There are a few possibilities I could see between these two teams. The first thought was J.D. Martinez, who could potentially be the best bat available in the entire league this winter. The slugger is clearly having a rough year, currently sitting with a 95 wRC+. Still, he has enough of a track record that a team in need of big offense could be interested, and based on some comments from Martinez of late it’s not crazy to think he could go on a big run if traded to a contender. All of that being said, there is a bit of an issue with fit here as this kind of trade would mean either Martinez or Franmil Reyes would have to play in the outfield every day, and that may not be ideal for Cleveland.
So, if that is indeed an issue, the Red Sox may need to aim lower and dangle Jackie Bradley Jr. or Kevin Pillar. Obviously the return for either of these guys would be lower than Martinez since A) they are worse than Martinez and B) they are certain free agents after the season. (Martinez has an opt out, but given the uncertainty of what the financial situation for teams will be this winter it’s hard to see him utilizing it.)
Cleveland needs all the help they can get in the outfield, though. Right now, they have Tyler Naquin, Delino DeShields Jr. and Domingo Santana manning the three outfield spots most nights. All told, the Indians have gotten a 32 wRC+ from their outfield this season — that is patently absurd and means their entire outfield has been 68 percent worse than the league-average hitter — and by FanGraphs WAR their entire outfield has been one win below replacement value. That is untenable, and while the bats of Pillar and Bradley are far from sure things even their defensive prowess would provide a little stability to an outfield in desperate need of that. This is probably the most likely kind of deal that would come together.
Amid all of the recent controversy, there has been some speculation Cleveland could look to move one of Clevinger and Plesac, too. I don’t know that I would even want the Red Sox to go after that kind of deal given what they just did to their teammates, and even if I did I certainly don’t think the previous two scenarios get them there. The one way they could potentially get there is if they talked about something centering around Andrew Benintendi. Now, given Benintendi’s struggles this year, not to mention his injury, this could also not get them close. But it’s not crazy to think some teams still see him as an All-Star caliber player who needs a change of scenery. It would need to be more than Benintendi, but it could be a conversation starter for a team that doesn’t really have long-term outfield help coming up any time soon, either. Again, I don’t think this is likely, but it’s a longshot possibility to keep in mind.

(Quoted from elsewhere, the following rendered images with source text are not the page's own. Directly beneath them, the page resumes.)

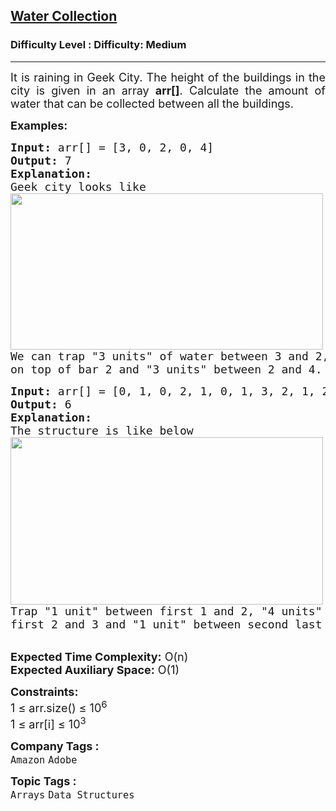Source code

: <h2><a href="https://www.geeksforgeeks.org/problems/amount-of-water1348/1?itm_source=geeksforgeeks&itm_medium=article&itm_campaign=practice_card">Water Collection</a></h2><h3>Difficulty Level : Difficulty: Medium</h3><hr><div class="problems_problem_content__Xm_eO"><p style="text-align: justify;"><span style="font-size: 18px;">It is raining in Geek City. The height of the buildings in the city is given in an array <strong>arr[]</strong>. Calculate the amount of water that can be collected between all the buildings.</span></p>
<p style="text-align: justify;"><span style="font-size: 18px;"><strong>Examples:</strong></span></p>
<pre><span style="font-size: 18px;"><strong>Input: </strong>arr[] = [3, 0, 2, 0, 4]
<strong>Output:</strong> 7
<strong>Explanation:</strong>
Geek city looks like
<img style="height: 250px; width: 500px;" title="Click to enlarge" src="https://media.geeksforgeeks.org/wp-content/uploads/20200429012307/Untitled-Diagram811.png" alt="">
We can trap "3 units" of water between 3 and 2, "1 unit" <br>on top of bar 2 and "3 units" between 2 and 4. </span></pre>
<pre><span style="font-size: 18px;"><strong>Input:</strong> arr[] = [0, 1, 0, 2, 1, 0, 1, 3, 2, 1, 2, 1]
<strong>Output:</strong> 6
<strong>Explanation:</strong>
The structure is like below
<img style="height: 268px; width: 500px;" title="Click to enlarge" src="https://media.geeksforgeeks.org/wp-content/uploads/20200429011707/Untitled-Diagram101.png" alt="">
Trap "1 unit" between first 1 and 2, "4 units" between <br>first 2 and 3 and "1 unit" between second last 1 and last 2.</span></pre>
<p><br><span style="font-size: 18px;"><strong>Expected Time Complexity:</strong> O(n)<br><strong>Expected Auxiliary Space:</strong>&nbsp;O(1)</span></p>
<p style="text-align: justify;"><span style="font-size: 18px;"><strong>Constraints:</strong><br>1 ≤ arr.size() ≤ 10<sup>6</sup><br>1 ≤ arr[i] ≤ 10<sup>3</sup></span></p></div><p><span style=font-size:18px><strong>Company Tags : </strong><br><code>Amazon</code>&nbsp;<code>Adobe</code>&nbsp;<br><p><span style=font-size:18px><strong>Topic Tags : </strong><br><code>Arrays</code>&nbsp;<code>Data Structures</code>&nbsp;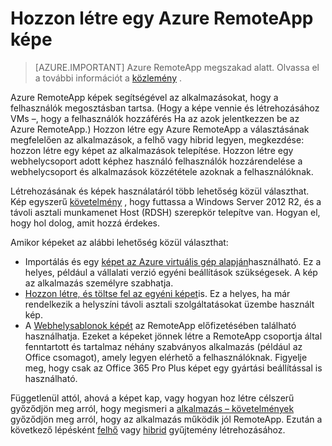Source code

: <properties
    pageTitle="Hozzon létre egy Azure RemoteApp kép |} Microsoft Azure"
    description="További tudnivalók az Azure RemoteApp képek létrehozását ismertető elérhető beállítások:"
    services="remoteapp"
    documentationCenter=""
    authors="lizap"
    manager="mbaldwin" />

<tags
    ms.service="remoteapp"
    ms.workload="compute"
    ms.tgt_pltfrm="na"
    ms.devlang="na"
    ms.topic="article"
    ms.date="08/15/2016"
    ms.author="elizapo" />



# <a name="create-an-azure-remoteapp-image"></a>Hozzon létre egy Azure RemoteApp képe

> [AZURE.IMPORTANT]
> Azure RemoteApp megszakad alatt. Olvassa el a további információt a [közlemény](https://go.microsoft.com/fwlink/?linkid=821148) .

Azure RemoteApp képek segítségével az alkalmazásokat, hogy a felhasználók megosztásban tartsa. (Hogy a képe vennie és létrehozásához VMs –, hogy a felhasználók hozzáférés Ha az azok jelentkezzen be az Azure RemoteApp.) Hozzon létre egy Azure RemoteApp a választásának megfelelően az alkalmazások, a felhő vagy hibrid legyen, megkezdése: hozzon létre egy képet az alkalmazások telepítése. Hozzon létre egy webhelycsoport adott képhez használó felhasználók hozzárendelése a webhelycsoport és alkalmazások közzététele azoknak a felhasználóknak.

Létrehozásának és képek használatáról több lehetőség közül választhat. Kép egyszerű [követelmény](remoteapp-imagereqs.md) , hogy futtassa a Windows Server 2012 R2, és a távoli asztali munkamenet Host (RDSH) szerepkör telepítve van. Hogyan el, hogy hol dolog, amit hozzá érdekes.

Amikor képeket az alábbi lehetőség közül választhat:

- Importálás és egy [képet az Azure virtuális gép alapján](remoteapp-image-on-azurevm.md)használható. Ez a helyes, például a vállalati verzió egyéni beállítások szükségesek. A kép az alkalmazás személyre szabhatja.
- [Hozzon létre, és töltse fel az egyéni képet](remoteapp-create-custom-image.md)is. Ez a helyes, ha már rendelkezik a helyszíni távoli asztali szolgáltatásokat üzembe használt kép.
- A [Webhelysablonok képét](remoteapp-images.md) az RemoteApp előfizetésében található használhatja. Ezeket a képeket jönnek létre a RemoteApp csoportja által fenntartott és tartalmaz néhány szabványos alkalmazás (például az Office csomagot), amely legyen elérhető a felhasználóknak. Figyelje meg, hogy csak az Office 365 Pro Plus képet egy gyártási beállítással is használható.

Függetlenül attól, ahová a képet kap, vagy hogyan hoz létre célszerű győződjön meg arról, hogy megismeri a [alkalmazás – követelmények](remoteapp-appreqs.md) győződjön meg arról, hogy az alkalmazás működik jól RemoteApp. Ezután a következő lépésként [felhő](remoteapp-create-cloud-deployment.md) vagy [hibrid](remoteapp-create-hybrid-deployment.md) gyűjtemény létrehozásához.
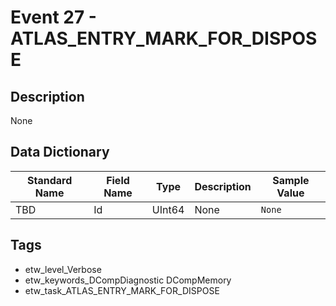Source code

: # Event 27 - ATLAS_ENTRY_MARK_FOR_DISPOSE

## Description
None

## Data Dictionary
|Standard Name|Field Name|Type|Description|Sample Value|
|---|---|---|---|---|
|TBD|Id|UInt64|None|`None`|

## Tags
* etw_level_Verbose
* etw_keywords_DCompDiagnostic DCompMemory
* etw_task_ATLAS_ENTRY_MARK_FOR_DISPOSE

As far as what the Red Sox could be looking for if we focus strictly on prospects, I don’t see them getting anything at the top of the system for Cleveland, which would mean top-50 prospect Nolan Jones. Maybe they could shoot for a guy like Tyler Freeman — who is a borderline top 100 prospect — in a Martinez deal, but that’s probably the ceiling. More likely is that they will be searching the depths of the system, but for a team in need of pitching you could do worse than looking at Cleveland. Think about names like Triston McKenzie, a former top prospect who has fallen off in recent years, or Sam Henteges, a low-ceiling starter who is relatively close.
Ultimately, there’s probably not a blockbuster to be had with the Indians unless they are bigger believers in Franmil Reyes’s defense than one would think. Martinez is the most likely player to be traded by the Red Sox who would bring back something close to a big piece, but I don’t know that the fit is there with Cleveland. That said, their outfield is a mess and the Red Sox have two low-cost players that could be sent out to fit that need and one post-hype, low-stock outfielder that could be the start of a very interesting trade between these two sides.